Clean water groups highlight progress for Apple River, call for more success stories

Environment Illinois

Chicago, IL – On the heels of the 42nd anniversary of the Clean Water Act, a new report tells the story of how the bedrock environmental law has helped to restore and protect the Apple River, where citizens banded together to protect the river and Apple River Canyon State Park from efforts to construct two factory farms within the river’s watershed.

Clean water groups released Waterways Restored, a series of case studies compiled by Environment Illinois Research & Policy Center, to highlight the need for a new rule to restore protections for 55% of the state’s rivers and streams.

“The Clean Water Act has brought triumph to the Apple River, but the law’s promise isn’t yet fulfilled,” said Wouter Hammink, organizer with Environment Illinois.  “All of our rivers and streams deserve a success story.”

Citizens in Illinois rallied to protect a river flowing through natural canyons and a state park from efforts by an out-of-state businessman to build two factory farms within the river’s watershed. A dogged legal battle using the Clean Water Act stopped these polluting facilities from being completed, a victory for this local river, according to the Environment Illinois Research & Policy Center report.

“By stopping this animal factory before it became operational, we were able to protect not just our ground water, which supplies residents and family farmers with drinking water, but also preserve the pristine Apple River, which is a popular tourist destination and tributary to the Mississippi,” said Matthew Alschuler, President of HOMES.

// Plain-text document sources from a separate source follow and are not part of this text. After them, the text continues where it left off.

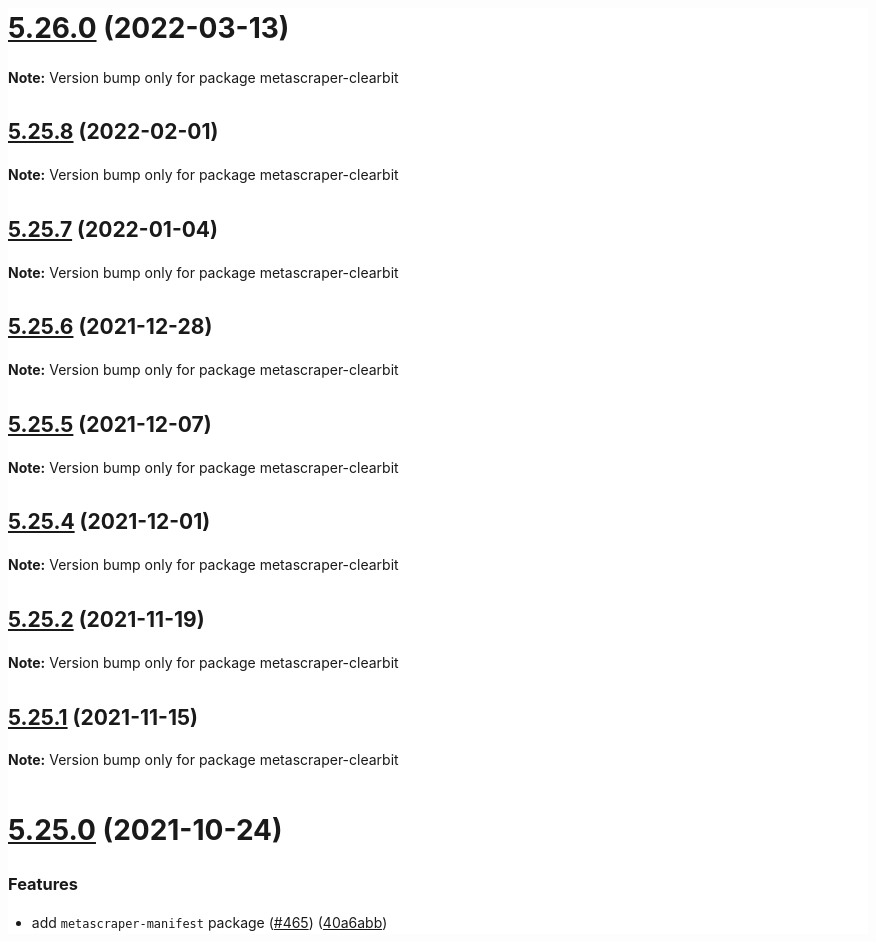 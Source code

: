 # [5.26.0](https://github.com/microlinkhq/metascraper/compare/v5.25.8...v5.26.0) (2022-03-13)

**Note:** Version bump only for package metascraper-clearbit

## [5.25.8](https://github.com/microlinkhq/metascraper/compare/v5.25.7...v5.25.8) (2022-02-01)

**Note:** Version bump only for package metascraper-clearbit

## [5.25.7](https://github.com/microlinkhq/metascraper/compare/v5.25.6...v5.25.7) (2022-01-04)

**Note:** Version bump only for package metascraper-clearbit

## [5.25.6](https://github.com/microlinkhq/metascraper/compare/v5.25.5...v5.25.6) (2021-12-28)

**Note:** Version bump only for package metascraper-clearbit

## [5.25.5](https://github.com/microlinkhq/metascraper/compare/v5.25.4...v5.25.5) (2021-12-07)

**Note:** Version bump only for package metascraper-clearbit

## [5.25.4](https://github.com/microlinkhq/metascraper/compare/v5.25.3...v5.25.4) (2021-12-01)

**Note:** Version bump only for package metascraper-clearbit

## [5.25.2](https://github.com/microlinkhq/metascraper/compare/v5.25.1...v5.25.2) (2021-11-19)

**Note:** Version bump only for package metascraper-clearbit

## [5.25.1](https://github.com/microlinkhq/metascraper/compare/v5.25.0...v5.25.1) (2021-11-15)

**Note:** Version bump only for package metascraper-clearbit

# [5.25.0](https://github.com/microlinkhq/metascraper/compare/v5.24.9...v5.25.0) (2021-10-24)

### Features

* add `metascraper-manifest` package ([#465](https://github.com/microlinkhq/metascraper/issues/465)) ([40a6abb](https://github.com/microlinkhq/metascraper/commit/40a6abb02eb67225ef2daafa1d7cb60f16783210))
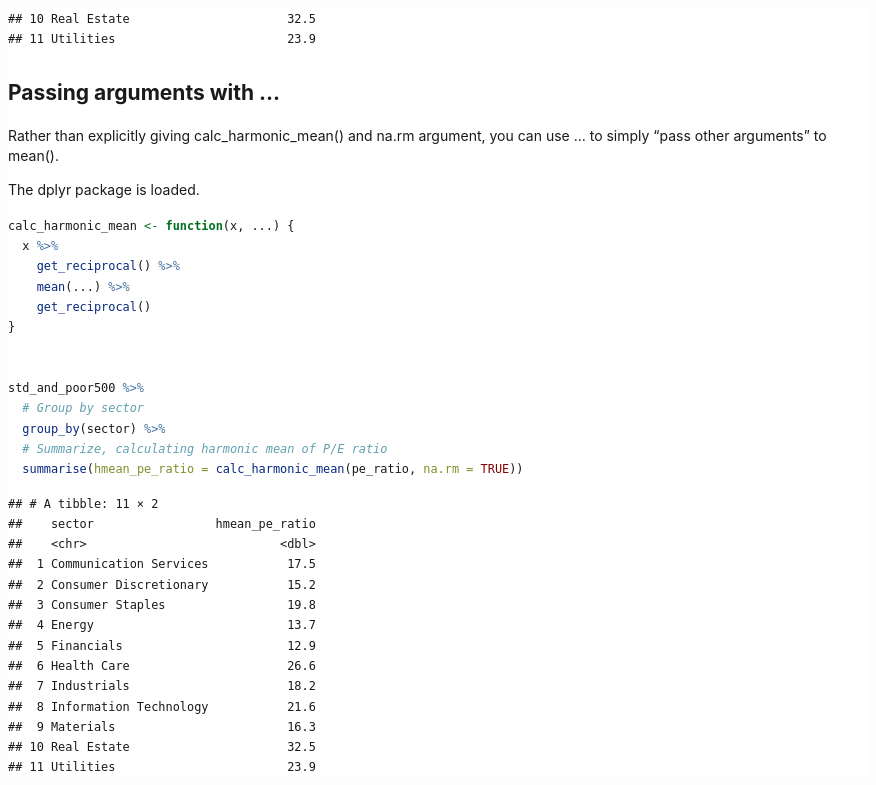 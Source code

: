     ## 10 Real Estate                      32.5
    ## 11 Utilities                        23.9

## Passing arguments with …

Rather than explicitly giving calc\_harmonic\_mean() and na.rm argument,
you can use … to simply “pass other arguments” to mean().

The dplyr package is loaded.

``` r
calc_harmonic_mean <- function(x, ...) {
  x %>%
    get_reciprocal() %>%
    mean(...) %>%
    get_reciprocal()
}


std_and_poor500 %>% 
  # Group by sector
  group_by(sector) %>% 
  # Summarize, calculating harmonic mean of P/E ratio
  summarise(hmean_pe_ratio = calc_harmonic_mean(pe_ratio, na.rm = TRUE))
```

    ## # A tibble: 11 × 2
    ##    sector                 hmean_pe_ratio
    ##    <chr>                           <dbl>
    ##  1 Communication Services           17.5
    ##  2 Consumer Discretionary           15.2
    ##  3 Consumer Staples                 19.8
    ##  4 Energy                           13.7
    ##  5 Financials                       12.9
    ##  6 Health Care                      26.6
    ##  7 Industrials                      18.2
    ##  8 Information Technology           21.6
    ##  9 Materials                        16.3
    ## 10 Real Estate                      32.5
    ## 11 Utilities                        23.9
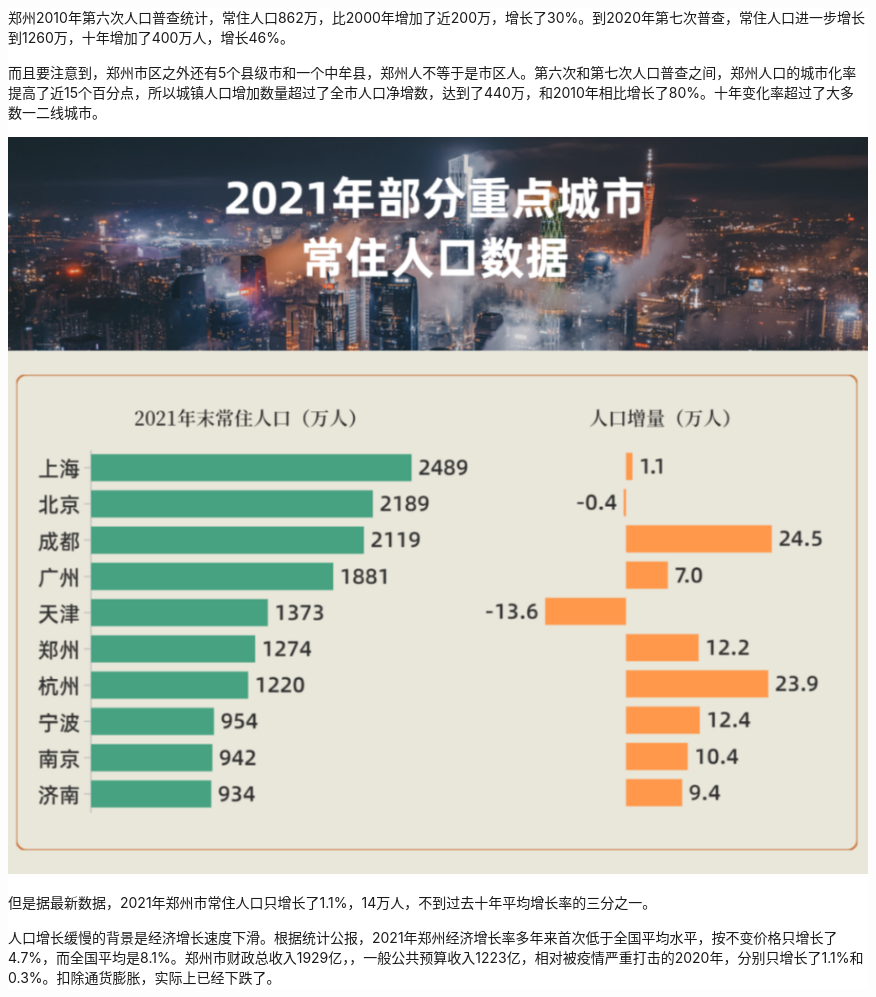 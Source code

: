 

郑州2010年第六次人口普查统计，常住人口862万，比2000年增加了近200万，增长了30%。到2020年第七次普查，常住人口进一步增长到1260万，十年增加了400万人，增长46%。


而且要注意到，郑州市区之外还有5个县级市和一个中牟县，郑州人不等于是市区人。第六次和第七次人口普查之间，郑州人口的城市化率提高了近15个百分点，所以城镇人口增加数量超过了全市人口净增数，达到了440万，和2010年相比增长了80%。十年变化率超过了大多数一二线城市。



![](/images/btnews/0401_0500/0429/2ac18bde-9f31-487d-ad84-d31da52f1255.png)



但是据最新数据，2021年郑州市常住人口只增长了1.1%，14万人，不到过去十年平均增长率的三分之一。


人口增长缓慢的背景是经济增长速度下滑。根据统计公报，2021年郑州经济增长率多年来首次低于全国平均水平，按不变价格只增长了4.7%，而全国平均是8.1%。郑州市财政总收入1929亿，，一般公共预算收入1223亿，相对被疫情严重打击的2020年，分别只增长了1.1%和0.3%。扣除通货膨胀，实际上已经下跌了。
  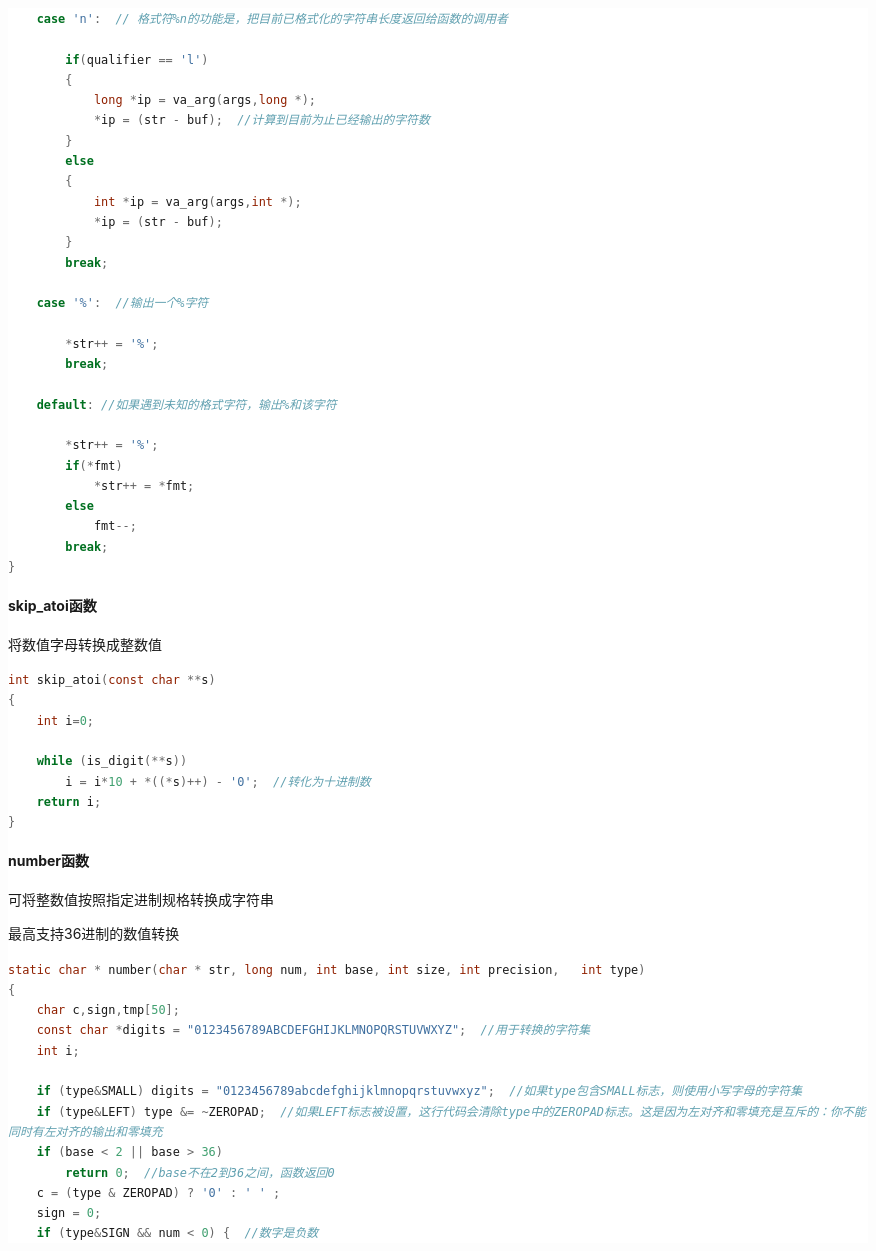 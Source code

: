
 ```c
	case 'n':  // 格式符%n的功能是，把目前已格式化的字符串长度返回给函数的调用者
					
		if(qualifier == 'l')
		{
			long *ip = va_arg(args,long *);
			*ip = (str - buf);  //计算到目前为止已经输出的字符数
		}
		else
		{
			int *ip = va_arg(args,int *);
			*ip = (str - buf);
		}
		break;

	case '%':  //输出一个%字符
					
		*str++ = '%';
		break;

	default: //如果遇到未知的格式字符，输出%和该字符

		*str++ = '%';	
		if(*fmt)
			*str++ = *fmt;
		else
			fmt--;
		break;
}
```

#### skip_atoi函数

将数值字母转换成整数值

```c
int skip_atoi(const char **s)
{
	int i=0;

	while (is_digit(**s))
		i = i*10 + *((*s)++) - '0';  //转化为十进制数
	return i;
}
```

#### number函数

可将整数值按照指定进制规格转换成字符串

最高支持36进制的数值转换

```c
static char * number(char * str, long num, int base, int size, int precision,	int type)
{
	char c,sign,tmp[50];
	const char *digits = "0123456789ABCDEFGHIJKLMNOPQRSTUVWXYZ";  //用于转换的字符集
	int i;

	if (type&SMALL) digits = "0123456789abcdefghijklmnopqrstuvwxyz";  //如果type包含SMALL标志，则使用小写字母的字符集
	if (type&LEFT) type &= ~ZEROPAD;  //如果LEFT标志被设置，这行代码会清除type中的ZEROPAD标志。这是因为左对齐和零填充是互斥的：你不能同时有左对齐的输出和零填充
	if (base < 2 || base > 36)  
		return 0;  //base不在2到36之间，函数返回0
	c = (type & ZEROPAD) ? '0' : ' ' ;
	sign = 0;
	if (type&SIGN && num < 0) {  //数字是负数
```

While the Apple River is guaranteed protection under the Clean Water Act, too many of Illinois’ rivers and streams are not, due to a loophole in the law secured by developers and other polluters nearly a decade ago.

In March, the U.S. Environmental Protection Agency proposed a rule to restore protections for the headwaters, streams, and wetlands left in limbo by the loophole. But oil companies, agribusinesses, and developers are campaigning bitterly against it, and last month the U.S. House voted to block the rule.      

Advocates at today’s event, however, stressed broad support for the proposal from environmental groups, farmers, small businesses, and ordinary citizens. More than 500,000 public comments supporting the rule were delivered to EPA officials today in Washington, D.C.

“We have been waiting for this proposed rule for a long time because it will protect small streams and wetlands from pollution and destruction,” said Stacy James, Water Resources Scientist at Prairie Rivers Network.

While the Apple River is getting cleaner, polluters still dump over 6 million pounds of toxic chemicals into waterways statewide each year. Protection from pollution and development for the smaller streams that flow into the Apple River, advocates said today, is crucial to protecting the river for future generations.

“The only way to continue the on the path to success is protect all the rivers and streams that flow into it,” said Hammink. “That’s why it’s so important for EPA to restore protections for all the waters that crisscross our state.”